La madre non le aveva chiesto nulla su quello che era successo, come se avesse capito tutto.
I suoi sguardi però l'avevano fatta sentire per giorni come se avesse commesso un peccato.

Come ormai esasperata da quella tensione in
casa, se ne uscii come al solito per andare a vedere Gin che le mancava già e la ritrovò al
solito posto con in mano un bicchiere e la sua
sigaretta fedele come se la stesse aspettando.
I ricordi dell'ultima notte insieme le vennero in mente e pensò che proprio la ragazza su cui non aveva scommesso un centesimo aveva scelto lei, nonostante potesse avere chiunque.

Era vestita diversamente quella sera e non
appena si avvicinò notò che era pensierosa.

Qualcosa la turbava e non riusciva a capire i
pensieri che le stavano passando per la testa.

Gin era indecifrabile e si nascondeva dietro a quegli occhi neri che l'avevano stregata ma sapeva accorgersene quando c'era qualcosa che non andava, senza neanche glielo dicesse.
E ormai nessuno la riusciva a capire come lei.

Indossava dei pantaloni neri con una cintura
stretta alla vita e una maglietta nera con una giacca bianca.

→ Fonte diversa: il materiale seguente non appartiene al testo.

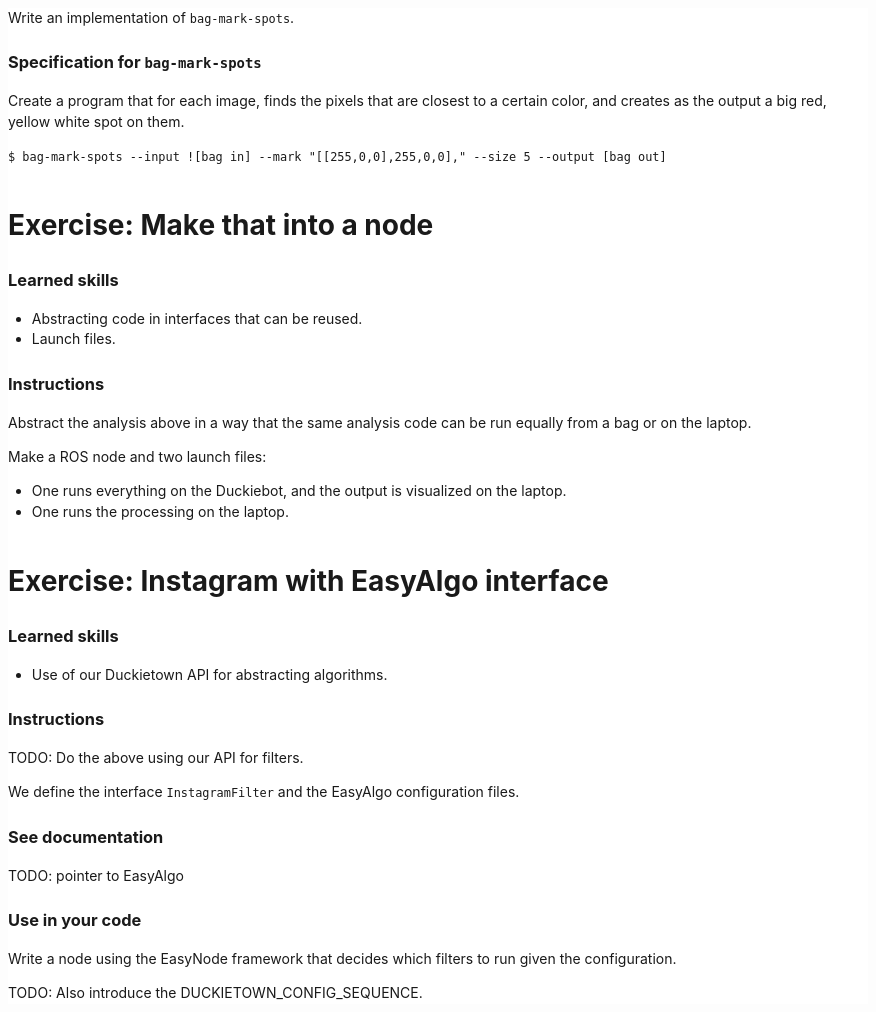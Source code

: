 Write an implementation of `bag-mark-spots`.

### Specification for `bag-mark-spots`

Create a program that for each image, finds the pixels that are closest
to a certain color, and creates as the output a big red, yellow white spot on them.

    $ bag-mark-spots --input ![bag in] --mark "[[255,0,0],255,0,0]," --size 5 --output [bag out]




# Exercise: Make that into a node

### Learned skills

* Abstracting code in interfaces that can be reused.
* Launch files.

### Instructions

Abstract the analysis above in a way that the same analysis code can be run equally
from a bag or on the laptop.

Make a ROS node and two launch files:

* One runs everything on the Duckiebot, and the output is visualized on the laptop.
* One runs the processing on the laptop.




# Exercise: Instagram with EasyAlgo interface

### Learned skills

* Use of our Duckietown API for abstracting algorithms.

### Instructions

TODO: Do the above using our API for filters.

We define the interface `InstagramFilter` and the EasyAlgo configuration files.

### See documentation

TODO: pointer to EasyAlgo

### Use in your code

Write a node using the EasyNode framework that decides which filters to run
given the configuration.

TODO: Also introduce the DUCKIETOWN_CONFIG_SEQUENCE.


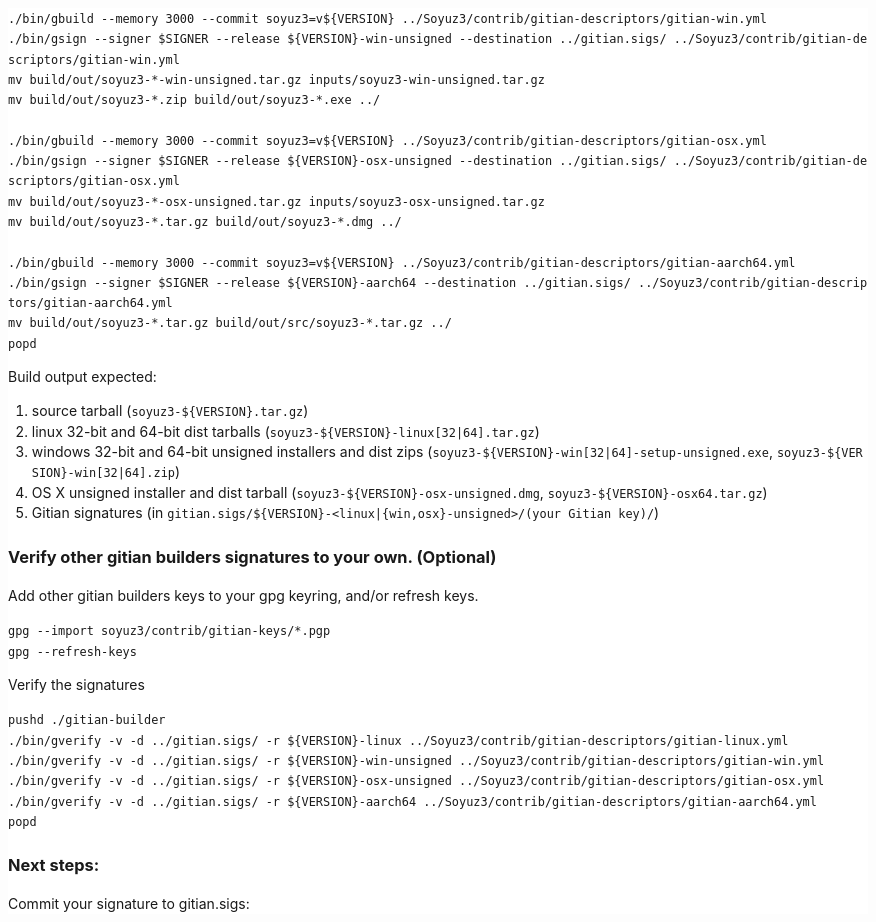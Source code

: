     ./bin/gbuild --memory 3000 --commit soyuz3=v${VERSION} ../Soyuz3/contrib/gitian-descriptors/gitian-win.yml
    ./bin/gsign --signer $SIGNER --release ${VERSION}-win-unsigned --destination ../gitian.sigs/ ../Soyuz3/contrib/gitian-descriptors/gitian-win.yml
    mv build/out/soyuz3-*-win-unsigned.tar.gz inputs/soyuz3-win-unsigned.tar.gz
    mv build/out/soyuz3-*.zip build/out/soyuz3-*.exe ../

    ./bin/gbuild --memory 3000 --commit soyuz3=v${VERSION} ../Soyuz3/contrib/gitian-descriptors/gitian-osx.yml
    ./bin/gsign --signer $SIGNER --release ${VERSION}-osx-unsigned --destination ../gitian.sigs/ ../Soyuz3/contrib/gitian-descriptors/gitian-osx.yml
    mv build/out/soyuz3-*-osx-unsigned.tar.gz inputs/soyuz3-osx-unsigned.tar.gz
    mv build/out/soyuz3-*.tar.gz build/out/soyuz3-*.dmg ../

    ./bin/gbuild --memory 3000 --commit soyuz3=v${VERSION} ../Soyuz3/contrib/gitian-descriptors/gitian-aarch64.yml
    ./bin/gsign --signer $SIGNER --release ${VERSION}-aarch64 --destination ../gitian.sigs/ ../Soyuz3/contrib/gitian-descriptors/gitian-aarch64.yml
    mv build/out/soyuz3-*.tar.gz build/out/src/soyuz3-*.tar.gz ../
    popd

Build output expected:

  1. source tarball (`soyuz3-${VERSION}.tar.gz`)
  2. linux 32-bit and 64-bit dist tarballs (`soyuz3-${VERSION}-linux[32|64].tar.gz`)
  3. windows 32-bit and 64-bit unsigned installers and dist zips (`soyuz3-${VERSION}-win[32|64]-setup-unsigned.exe`, `soyuz3-${VERSION}-win[32|64].zip`)
  4. OS X unsigned installer and dist tarball (`soyuz3-${VERSION}-osx-unsigned.dmg`, `soyuz3-${VERSION}-osx64.tar.gz`)
  5. Gitian signatures (in `gitian.sigs/${VERSION}-<linux|{win,osx}-unsigned>/(your Gitian key)/`)

### Verify other gitian builders signatures to your own. (Optional)

Add other gitian builders keys to your gpg keyring, and/or refresh keys.

    gpg --import soyuz3/contrib/gitian-keys/*.pgp
    gpg --refresh-keys

Verify the signatures

    pushd ./gitian-builder
    ./bin/gverify -v -d ../gitian.sigs/ -r ${VERSION}-linux ../Soyuz3/contrib/gitian-descriptors/gitian-linux.yml
    ./bin/gverify -v -d ../gitian.sigs/ -r ${VERSION}-win-unsigned ../Soyuz3/contrib/gitian-descriptors/gitian-win.yml
    ./bin/gverify -v -d ../gitian.sigs/ -r ${VERSION}-osx-unsigned ../Soyuz3/contrib/gitian-descriptors/gitian-osx.yml
    ./bin/gverify -v -d ../gitian.sigs/ -r ${VERSION}-aarch64 ../Soyuz3/contrib/gitian-descriptors/gitian-aarch64.yml
    popd

### Next steps:

Commit your signature to gitian.sigs:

Aveva mille anelli alle mani e
indossava i tacchi che la rendevano più alta.

Era seduta con la gamba accavallata e più la
guardava più le sembrava un uomo tanto da
renderla ancora più attraente ai suoi occhi.

Si sedette con il suo sguardo addosso e notò
anche il sorriso che le si era formato sul volto.

Gin si stava annoiando prima che arrivasse ed era ritornata in maniera prepotente quella sensazione di essere morta dentro e invisibile.

Portava addosso molti fantasmi che era stata la sua famiglia a lasciarle addosso, dato che la
lasciava sempre in casa da sola per motivi di lavoro ed era odiata dai suoi coetanei perché sembrava che se la tirasse per la sua origine.

Essere figlia di genitori ricchi era uno schifo.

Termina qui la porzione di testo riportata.